→ **Materials provided**:
☆ ☆ ☆ ☆

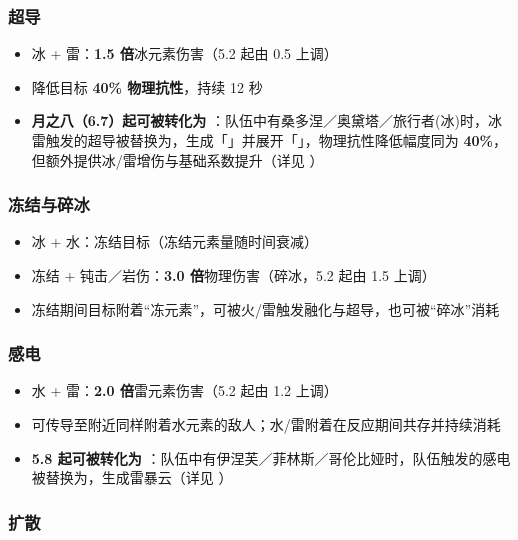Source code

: \subsubsection{超导}

\begin{itemize}
  \item {}冰 + 雷：\textbf{1.5 倍}冰元素伤害（5.2 起由 0.5 上调）
  \item 降低目标 \textbf{40\% 物理抗性}，持续 12 秒
  \item \textbf{月之八（6.7）起可被转化为 }：队伍中有桑多涅／奥黛塔／旅行者(冰)时，冰雷触发的超导被替换为，生成「」并展开「」，物理抗性降低幅度同为 \textbf{40\%}，但额外提供冰/雷增伤与基础系数提升（详见 ）
\end{itemize}

\subsubsection{冻结与碎冰}

\begin{itemize}
  \item {}冰 + 水：冻结目标（冻结元素量随时间衰减）
  \item 冻结 + 钝击／岩伤：\textbf{3.0 倍}物理伤害（碎冰，5.2 起由 1.5 上调）
  \item 冻结期间目标附着“冻元素”，可被火/雷触发融化与超导，也可被“碎冰”消耗
\end{itemize}

\subsubsection{感电}

\begin{itemize}
  \item {}水 + 雷：\textbf{2.0 倍}雷元素伤害（5.2 起由 1.2 上调）
  \item 可传导至附近同样附着水元素的敌人；水/雷附着在反应期间共存并持续消耗
  \item \textbf{5.8 起可被转化为 }：队伍中有伊涅芙／菲林斯／哥伦比娅时，队伍触发的感电被替换为，生成雷暴云（详见 ）
\end{itemize}

\subsubsection{扩散}\label{sec:swirl}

☆ ☆ ☆ ☆

Omit the pictures; print the records above exactly.

Source code

: \subsubsection{超导}

\begin{itemize}
  \item {}冰 + 雷：\textbf{1.5 倍}冰元素伤害（5.2 起由 0.5 上调）
  \item 降低目标 \textbf{40\% 物理抗性}，持续 12 秒
  \item \textbf{月之八（6.7）起可被转化为 }：队伍中有桑多涅／奥黛塔／旅行者(冰)时，冰雷触发的超导被替换为，生成「」并展开「」，物理抗性降低幅度同为 \textbf{40\%}，但额外提供冰/雷增伤与基础系数提升（详见 ）
\end{itemize}

\subsubsection{冻结与碎冰}

\begin{itemize}
  \item {}冰 + 水：冻结目标（冻结元素量随时间衰减）
  \item 冻结 + 钝击／岩伤：\textbf{3.0 倍}物理伤害（碎冰，5.2 起由 1.5 上调）
  \item 冻结期间目标附着“冻元素”，可被火/雷触发融化与超导，也可被“碎冰”消耗
\end{itemize}

\subsubsection{感电}

\begin{itemize}
  \item {}水 + 雷：\textbf{2.0 倍}雷元素伤害（5.2 起由 1.2 上调）
  \item 可传导至附近同样附着水元素的敌人；水/雷附着在反应期间共存并持续消耗
  \item \textbf{5.8 起可被转化为 }：队伍中有伊涅芙／菲林斯／哥伦比娅时，队伍触发的感电被替换为，生成雷暴云（详见 ）
\end{itemize}

\subsubsection{扩散}\label{sec:swirl}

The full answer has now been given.